At two abandoned Target stores in each of Hamilton, Ont., and Whitby, Ont., property manager Triovest Realty Advisors is working on splitting up the space for other retailers and possibly office and storage uses, said John Crombie, senior vice-president of retail leasing at Triovest. The problem with divvying up the space for different tenants is "you end up with space that's unusable," he said. "You're not able to lease out the whole space – that's the downside." Landlords can struggle to find retail tenants for the back section of a store because passersby don't see it, he said.
Still, executives at major landlords say they've turned the Target fiasco into an opportunity by investing in and improving their malls, luring more shoppers after having divested underperforming centres. "There are going to be fewer retailers operating in fewer and better shopping centres," Oxford's Mr. Turner predicted. He suggested as many as one quarter of today's shopping centres could eventually find new uses or fall by the wayside. "The better centres are going to steal more wallet share at the expense of the weaker ones. Target has accelerated that process."

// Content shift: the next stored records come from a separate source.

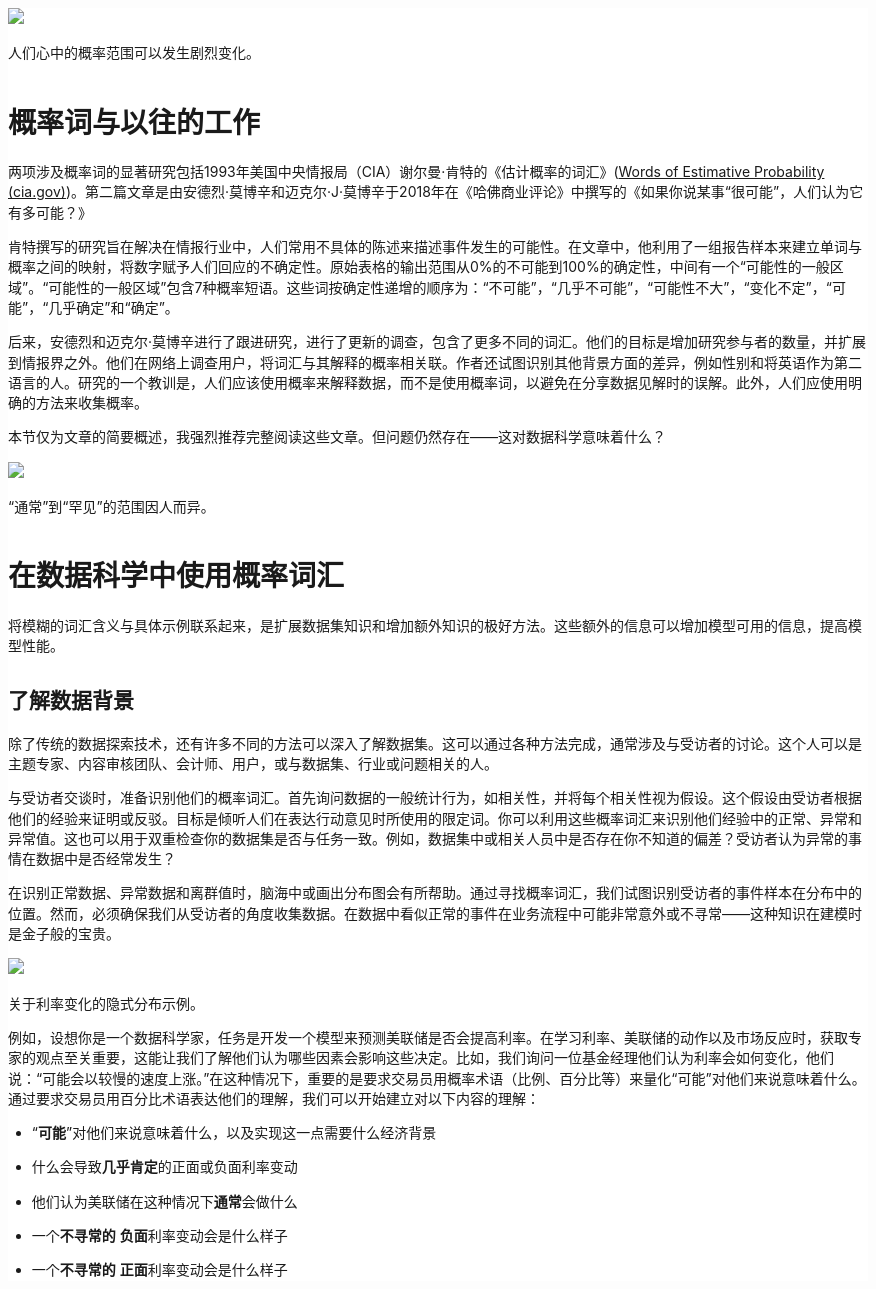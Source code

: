 ![](../Images/666c9f710dd8e611464f0e07cd98b4dd.png)

人们心中的概率范围可以发生剧烈变化。

# 概率词与以往的工作

两项涉及概率词的显著研究包括1993年美国中央情报局（CIA）谢尔曼·肯特的《估计概率的词汇》([Words of Estimative Probability (cia.gov)](https://www.cia.gov/static/0aae8f84700a256abf63f7aad73b0a7d/Words-of-Estimative-Probability.pdf))。第二篇文章是由安德烈·莫博辛和迈克尔·J·莫博辛于2018年在《哈佛商业评论》中撰写的《如果你说某事“很可能”，人们认为它有多可能？》

肯特撰写的研究旨在解决在情报行业中，人们常用不具体的陈述来描述事件发生的可能性。在文章中，他利用了一组报告样本来建立单词与概率之间的映射，将数字赋予人们回应的不确定性。原始表格的输出范围从0%的不可能到100%的确定性，中间有一个“可能性的一般区域”。“可能性的一般区域”包含7种概率短语。这些词按确定性递增的顺序为：“不可能”，“几乎不可能”，“可能性不大”，“变化不定”，“可能”，“几乎确定”和“确定”。

后来，安德烈和迈克尔·莫博辛进行了跟进研究，进行了更新的调查，包含了更多不同的词汇。他们的目标是增加研究参与者的数量，并扩展到情报界之外。他们在网络上调查用户，将词汇与其解释的概率相关联。作者还试图识别其他背景方面的差异，例如性别和将英语作为第二语言的人。研究的一个教训是，人们应该使用概率来解释数据，而不是使用概率词，以避免在分享数据见解时的误解。此外，人们应使用明确的方法来收集概率。

本节仅为文章的简要概述，我强烈推荐完整阅读这些文章。但问题仍然存在——这对数据科学意味着什么？

![](../Images/5d3e63884e4db67ab0613e094ab9f274.png)

“通常”到“罕见”的范围因人而异。

# 在数据科学中使用概率词汇

将模糊的词汇含义与具体示例联系起来，是扩展数据集知识和增加额外知识的极好方法。这些额外的信息可以增加模型可用的信息，提高模型性能。

## 了解数据背景

除了传统的数据探索技术，还有许多不同的方法可以深入了解数据集。这可以通过各种方法完成，通常涉及与受访者的讨论。这个人可以是主题专家、内容审核团队、会计师、用户，或与数据集、行业或问题相关的人。

与受访者交谈时，准备识别他们的概率词汇。首先询问数据的一般统计行为，如相关性，并将每个相关性视为假设。这个假设由受访者根据他们的经验来证明或反驳。目标是倾听人们在表达行动意见时所使用的限定词。你可以利用这些概率词汇来识别他们经验中的正常、异常和异常值。这也可以用于双重检查你的数据集是否与任务一致。例如，数据集中或相关人员中是否存在你不知道的偏差？受访者认为异常的事情在数据中是否经常发生？

在识别正常数据、异常数据和离群值时，脑海中或画出分布图会有所帮助。通过寻找概率词汇，我们试图识别受访者的事件样本在分布中的位置。然而，必须确保我们从受访者的角度收集数据。在数据中看似正常的事件在业务流程中可能非常意外或不寻常——这种知识在建模时是金子般的宝贵。

![](../Images/89e33b49c4b6e498a03d487e20e18d37.png)

关于利率变化的隐式分布示例。

例如，设想你是一个数据科学家，任务是开发一个模型来预测美联储是否会提高利率。在学习利率、美联储的动作以及市场反应时，获取专家的观点至关重要，这能让我们了解他们认为哪些因素会影响这些决定。比如，我们询问一位基金经理他们认为利率会如何变化，他们说：“可能会以较慢的速度上涨。”在这种情况下，重要的是要求交易员用概率术语（比例、百分比等）来量化“可能”对他们来说意味着什么。通过要求交易员用百分比术语表达他们的理解，我们可以开始建立对以下内容的理解：

+   “**可能**”对他们来说意味着什么，以及实现这一点需要什么经济背景

+   什么会导致**几乎肯定**的正面或负面利率变动

+   他们认为美联储在这种情况下**通常**会做什么

+   一个**不寻常的** **负面**利率变动会是什么样子

+   一个**不寻常的** **正面**利率变动会是什么样子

And while landlords were caught by surprise by the Target closings, they are drawing up contingency plans for Sears stores in a worst-case scenario.
They are pencilling in potential Sears replacements, such as Quebec-based fashion chain La Maison Simons, which is still expanding; and they're tapping into many of the same strategies they are using to fill the Target space, including adding restaurants and entertainment venues to get more people into malls. But it won't be easy as consumers increasingly embrace e-commerce.
"The elephant in the room, as we all know, is Sears," said Alan Marcovitz, president of landlord Westcliff Group. The Montreal-based company owns five former Target outlets – which are partly or fully leased or occupied – seven Sears stores and one vacant Zellers.
"You never want to see a brand go under," added Roman Drohomirecki, chief operating officer at Ivanhoe Cambridge. "But it's our business to make sure we have Plan B in case it does happen."